This document provides capacity planning guidance for the Falcon ML Inference Platform, including resource requirements, performance characteristics, and scaling strategies.
Target SLOs:
- Availability: 99.9% (43 minutes downtime/month)
- Latency (p95): < 500ms
- Latency (p99): < 1000ms
- Error Rate: < 0.1%
- Throughput: Scales with worker count
Based on load testing with the baseline model (scikit-learn text classifier):
| Metric | Value | Notes |
|---|---|---|
| CPU | 0.5-1.0 cores | Under load |
| Memory | 200-400 MB | Includes model + runtime |
| RPS (uncached) | 50-80 | Full inference per request |
| RPS (cached) | 200-300 | Cache hit scenario |
| p50 Latency | 20-30ms | Cached |
| p50 Latency | 50-100ms | Uncached |
| p95 Latency | 100-150ms | Cached |
| p95 Latency | 200-400ms | Uncached |
| Model Load Time | 1-2s | Startup |
| Model Size | 5-10 MB | TF-IDF + LogReg |
| Metric | Value | Notes |
|---|---|---|
| Total CPU | 1.5-3.0 cores | Combined |
| Total Memory | 600MB-1.2GB | Workers only |
| Max RPS | 150-240 | Uncached, without degradation |
| Max RPS | 600-900 | With 70% cache hit rate |
| p95 Latency | 150-300ms | At 150 RPS |
| Sustained Load | 100-150 RPS | Recommended |
| Component | CPU | Memory | Disk | Network |
|---|---|---|---|---|
| Worker x3 | 3 cores | 1.2 GB | Minimal | Moderate |
| Nginx | 0.1 cores | 50 MB | Minimal | High |
| Redis | 0.2 cores | 256 MB | 100 MB | Moderate |
| Postgres | 0.5 cores | 512 MB | 10 GB | Low |
| Prometheus | 0.5 cores | 512 MB | 20 GB | Low |
| Grafana | 0.2 cores | 256 MB | 1 GB | Low |
| cAdvisor | 0.1 cores | 128 MB | Minimal | Low |
| TOTAL | 4.6 cores | 2.9 GB | 31 GB | - |
Recommended Server:
- Development: 4 vCPU, 8 GB RAM, 50 GB SSD
- Production: 8 vCPU, 16 GB RAM, 100 GB SSD (with monitoring)
When to scale vertically:
- Current workers hitting CPU limits (>80% sustained)
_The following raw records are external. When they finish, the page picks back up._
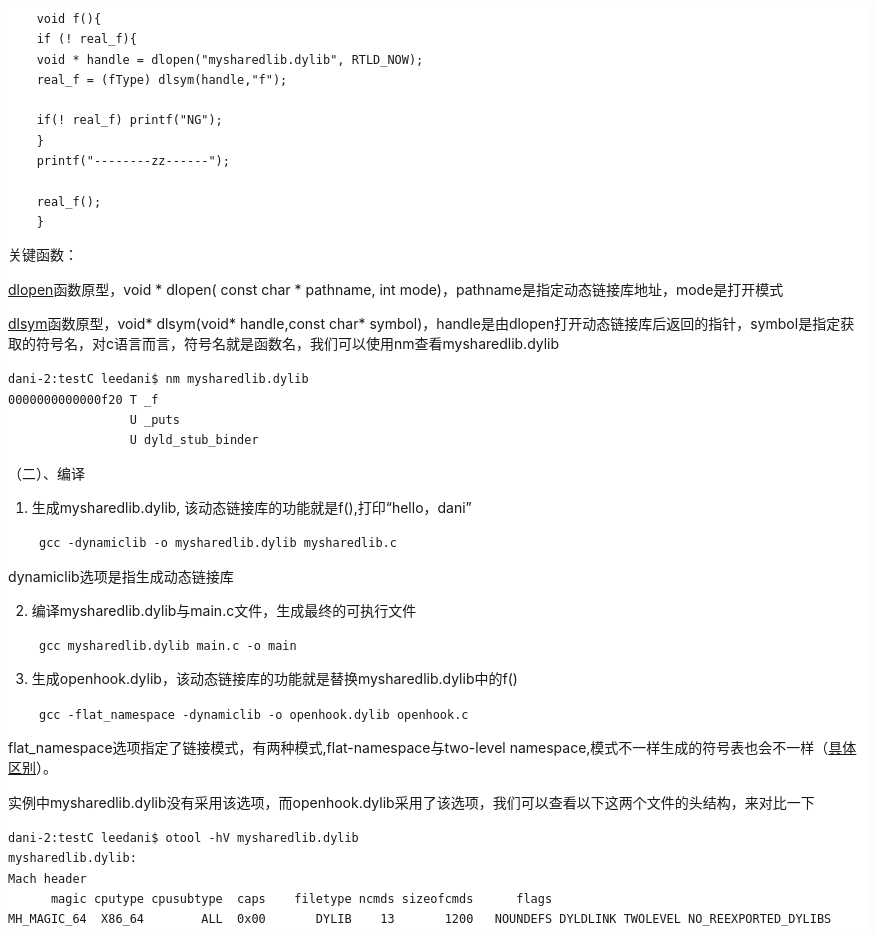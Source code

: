         void f(){
        if (! real_f){
        void * handle = dlopen("mysharedlib.dylib", RTLD_NOW);
        real_f = (fType) dlsym(handle,"f");
    
        if(! real_f) printf("NG");
        }
        printf("--------zz------");
    
        real_f();
        }
    

关键函数：

[dlopen](https://developer.apple.com/library/mac/#documentation/Darwin/Reference/ManPages/man3/dlopen.3.html)函数原型，void * dlopen( const char * pathname, int mode)，pathname是指定动态链接库地址，mode是打开模式

[dlsym](https://developer.apple.com/library/mac/#documentation/Darwin/Reference/ManPages/man3/dlsym.3.html)函数原型，void* dlsym(void* handle,const char* symbol)，handle是由dlopen打开动态链接库后返回的指针，symbol是指定获取的符号名，对c语言而言，符号名就是函数名，我们可以使用nm查看mysharedlib.dylib

    
    dani-2:testC leedani$ nm mysharedlib.dylib
    0000000000000f20 T _f
                     U _puts
                     U dyld_stub_binder
    

（二）、编译

1. 生成mysharedlib.dylib, 该动态链接库的功能就是f(),打印“hello，dani”

    
        gcc -dynamiclib -o mysharedlib.dylib mysharedlib.c
    

dynamiclib选项是指生成动态链接库

2. 编译mysharedlib.dylib与main.c文件，生成最终的可执行文件
    
        gcc mysharedlib.dylib main.c -o main 
    

3. 生成openhook.dylib，该动态链接库的功能就是替换mysharedlib.dylib中的f()
    
        gcc -flat_namespace -dynamiclib -o openhook.dylib openhook.c
    

flat_namespace选项指定了链接模式，有两种模式,flat-namespace与two-level namespace,模式不一样生成的符号表也会不一样（[具体区别](https://developer.apple.com/library/mac/#documentation/developertools/conceptual/MachOTopics/1-Articles/executing_files.html)）。

实例中mysharedlib.dylib没有采用该选项，而openhook.dylib采用了该选项，我们可以查看以下这两个文件的头结构，来对比一下

    
    dani-2:testC leedani$ otool -hV mysharedlib.dylib 
    mysharedlib.dylib:
    Mach header
          magic cputype cpusubtype  caps    filetype ncmds sizeofcmds      flags
    MH_MAGIC_64  X86_64        ALL  0x00       DYLIB    13       1200   NOUNDEFS DYLDLINK TWOLEVEL NO_REEXPORTED_DYLIBS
- Memory pressure causing OOM
- Simple to implement (just add resources)
Limits:
- Single point of failure
- Limited by server size
- Eventually need horizontal scaling
How to scale:
# docker-compose.yml
services:
worker-1:
deploy:
resources:
limits:
cpus: '2.0'
memory: 2G
reservations:
cpus: '1.0'
memory: 1GWhen to scale horizontally:
- Need more than 300 RPS sustained
- Want high availability
- CPU/memory limits reached on current workers
How to scale:
# Quick scale with docker-compose
docker compose up -d --scale worker=6
# Or add explicit workers in docker-compose.yml
# worker-4, worker-5, worker-6...
# Update nginx upstream configWorker Scaling Table:
| Workers | Max RPS (uncached) | Max RPS (cached) | Recommended Load | CPU | Memory |
|---|---|---|---|---|---|
| 1 | 50-80 | 200-300 | 30 RPS | 1 core | 400 MB |
| 3 | 150-240 | 600-900 | 100 RPS | 3 cores | 1.2 GB |
| 5 | 250-400 | 1000-1500 | 200 RPS | 5 cores | 2 GB |
| 10 | 500-800 | 2000-3000 | 500 RPS | 10 cores | 4 GB |
Formula:
- Uncached RPS ≈ 50-80 × workers
- Cached RPS ≈ 200-300 × workers
- Safety factor: Plan for 50-60% of max capacity
When to use:
- Need > 10 workers
- High availability requirements
- Multi-region deployment
- Auto-scaling needed
Architecture:
┌──────────────────┐
│ Load Balancer │
│ (ALB/NLB/GCP) │
└────────┬─────────┘
│
┌───────────────────┼───────────────────┐
│ │ │
┌────▼────┐ ┌────▼────┐ ┌────▼────┐
│ Server │ │ Server │ │ Server │
│ AZ-A │ │ AZ-B │ │ AZ-C │
│ │ │ │ │ │
│ Workers │ │ Workers │ │ Workers │
│ 3-5x │ │ 3-5x │ │ 3-5x │
└─────────┘ └─────────┘ └─────────┘
│ │ │
└───────────────────┼───────────────────┘
│
┌────────▼─────────┐
│ Shared Services │
│ - Redis Cluster │
│ - RDS Postgres │
│ - Prometheus │
└──────────────────┘
Client Request → Nginx → Worker → [Redis + Model + Postgres] → Response
Total: 30s
├─ Nginx timeout: 30s
├─ Worker request timeout: 30s
│ ├─ Model inference: 10s max
│ ├─ Redis operations: 2s each
│ │ ├─ Idempotency check: 2s
│ │ ├─ Cache get: 2s
│ │ └─ Cache set: 2s
│ └─ Postgres log: 5s (async, non-blocking)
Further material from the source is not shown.